*** Begin section ***
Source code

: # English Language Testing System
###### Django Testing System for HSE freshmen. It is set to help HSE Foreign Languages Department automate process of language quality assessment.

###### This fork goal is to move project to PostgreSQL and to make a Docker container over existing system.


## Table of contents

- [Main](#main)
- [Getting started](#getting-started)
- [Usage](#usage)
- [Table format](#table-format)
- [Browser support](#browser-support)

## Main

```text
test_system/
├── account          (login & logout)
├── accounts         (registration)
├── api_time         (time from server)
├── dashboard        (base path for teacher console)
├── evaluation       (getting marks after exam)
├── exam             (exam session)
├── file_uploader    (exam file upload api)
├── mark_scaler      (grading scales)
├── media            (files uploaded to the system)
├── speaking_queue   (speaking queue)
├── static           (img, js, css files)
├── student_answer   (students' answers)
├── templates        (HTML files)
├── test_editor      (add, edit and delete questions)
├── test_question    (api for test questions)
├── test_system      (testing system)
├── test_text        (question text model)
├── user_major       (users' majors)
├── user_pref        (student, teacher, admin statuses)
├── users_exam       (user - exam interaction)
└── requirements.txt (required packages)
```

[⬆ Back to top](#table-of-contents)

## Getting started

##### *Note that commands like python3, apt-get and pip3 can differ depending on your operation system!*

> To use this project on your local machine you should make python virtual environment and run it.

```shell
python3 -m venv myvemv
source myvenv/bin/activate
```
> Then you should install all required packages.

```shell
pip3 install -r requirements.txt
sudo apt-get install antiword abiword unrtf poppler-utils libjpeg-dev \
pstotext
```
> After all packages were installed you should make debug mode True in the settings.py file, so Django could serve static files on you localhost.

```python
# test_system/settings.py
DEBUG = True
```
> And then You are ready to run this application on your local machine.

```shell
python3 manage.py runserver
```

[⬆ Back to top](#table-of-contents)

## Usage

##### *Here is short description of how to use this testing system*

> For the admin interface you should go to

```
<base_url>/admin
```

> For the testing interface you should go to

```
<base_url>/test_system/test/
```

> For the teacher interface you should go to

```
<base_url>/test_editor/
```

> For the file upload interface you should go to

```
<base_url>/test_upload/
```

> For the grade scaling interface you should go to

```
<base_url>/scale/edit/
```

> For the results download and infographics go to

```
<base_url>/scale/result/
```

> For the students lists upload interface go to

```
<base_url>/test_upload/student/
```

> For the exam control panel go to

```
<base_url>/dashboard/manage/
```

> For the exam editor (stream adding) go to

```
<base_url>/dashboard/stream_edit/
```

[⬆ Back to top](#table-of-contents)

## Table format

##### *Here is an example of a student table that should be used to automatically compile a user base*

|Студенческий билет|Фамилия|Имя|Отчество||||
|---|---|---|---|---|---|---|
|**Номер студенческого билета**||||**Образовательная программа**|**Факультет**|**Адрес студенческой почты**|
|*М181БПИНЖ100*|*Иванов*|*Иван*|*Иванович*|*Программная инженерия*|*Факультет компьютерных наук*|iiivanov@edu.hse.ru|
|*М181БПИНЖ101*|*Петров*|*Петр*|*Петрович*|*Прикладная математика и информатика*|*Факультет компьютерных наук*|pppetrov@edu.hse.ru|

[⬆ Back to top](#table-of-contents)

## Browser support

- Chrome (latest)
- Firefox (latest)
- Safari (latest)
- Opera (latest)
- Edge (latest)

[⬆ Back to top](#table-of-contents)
*** End section ***
**About this exercise**
Would you please print every record exactly as written?

**Solved problem**
Source code

: # English Language Testing System
###### Django Testing System for HSE freshmen. It is set to help HSE Foreign Languages Department automate process of language quality assessment.

###### This fork goal is to move project to PostgreSQL and to make a Docker container over existing system.


## Table of contents

- [Main](#main)
- [Getting started](#getting-started)
- [Usage](#usage)
- [Table format](#table-format)
- [Browser support](#browser-support)

## Main

```text
test_system/
├── account          (login & logout)
├── accounts         (registration)
├── api_time         (time from server)
├── dashboard        (base path for teacher console)
├── evaluation       (getting marks after exam)
├── exam             (exam session)
├── file_uploader    (exam file upload api)
├── mark_scaler      (grading scales)
├── media            (files uploaded to the system)
├── speaking_queue   (speaking queue)
├── static           (img, js, css files)
├── student_answer   (students' answers)
├── templates        (HTML files)
├── test_editor      (add, edit and delete questions)
├── test_question    (api for test questions)
├── test_system      (testing system)
├── test_text        (question text model)
├── user_major       (users' majors)
├── user_pref        (student, teacher, admin statuses)
├── users_exam       (user - exam interaction)
└── requirements.txt (required packages)
```

[⬆ Back to top](#table-of-contents)

## Getting started

##### *Note that commands like python3, apt-get and pip3 can differ depending on your operation system!*

> To use this project on your local machine you should make python virtual environment and run it.

```shell
python3 -m venv myvemv
source myvenv/bin/activate
```
> Then you should install all required packages.

```shell
pip3 install -r requirements.txt
sudo apt-get install antiword abiword unrtf poppler-utils libjpeg-dev \
pstotext
```
> After all packages were installed you should make debug mode True in the settings.py file, so Django could serve static files on you localhost.

```python
# test_system/settings.py
DEBUG = True
```
> And then You are ready to run this application on your local machine.

```shell
python3 manage.py runserver
```

[⬆ Back to top](#table-of-contents)

## Usage

##### *Here is short description of how to use this testing system*

> For the admin interface you should go to

```
<base_url>/admin
```

> For the testing interface you should go to

```
<base_url>/test_system/test/
```

> For the teacher interface you should go to

```
<base_url>/test_editor/
```

> For the file upload interface you should go to

```
<base_url>/test_upload/
```

> For the grade scaling interface you should go to

```
<base_url>/scale/edit/
```

> For the results download and infographics go to

```
<base_url>/scale/result/
```

> For the students lists upload interface go to

```
<base_url>/test_upload/student/
```

> For the exam control panel go to

```
<base_url>/dashboard/manage/
```

> For the exam editor (stream adding) go to

```
<base_url>/dashboard/stream_edit/
```

[⬆ Back to top](#table-of-contents)

## Table format

##### *Here is an example of a student table that should be used to automatically compile a user base*

|Студенческий билет|Фамилия|Имя|Отчество||||
|---|---|---|---|---|---|---|
|**Номер студенческого билета**||||**Образовательная программа**|**Факультет**|**Адрес студенческой почты**|
|*М181БПИНЖ100*|*Иванов*|*Иван*|*Иванович*|*Программная инженерия*|*Факультет компьютерных наук*|iiivanov@edu.hse.ru|
|*М181БПИНЖ101*|*Петров*|*Петр*|*Петрович*|*Прикладная математика и информатика*|*Факультет компьютерных наук*|pppetrov@edu.hse.ru|

[⬆ Back to top](#table-of-contents)

## Browser support

- Chrome (latest)
- Firefox (latest)
- Safari (latest)
- Opera (latest)
- Edge (latest)

[⬆ Back to top](#table-of-contents)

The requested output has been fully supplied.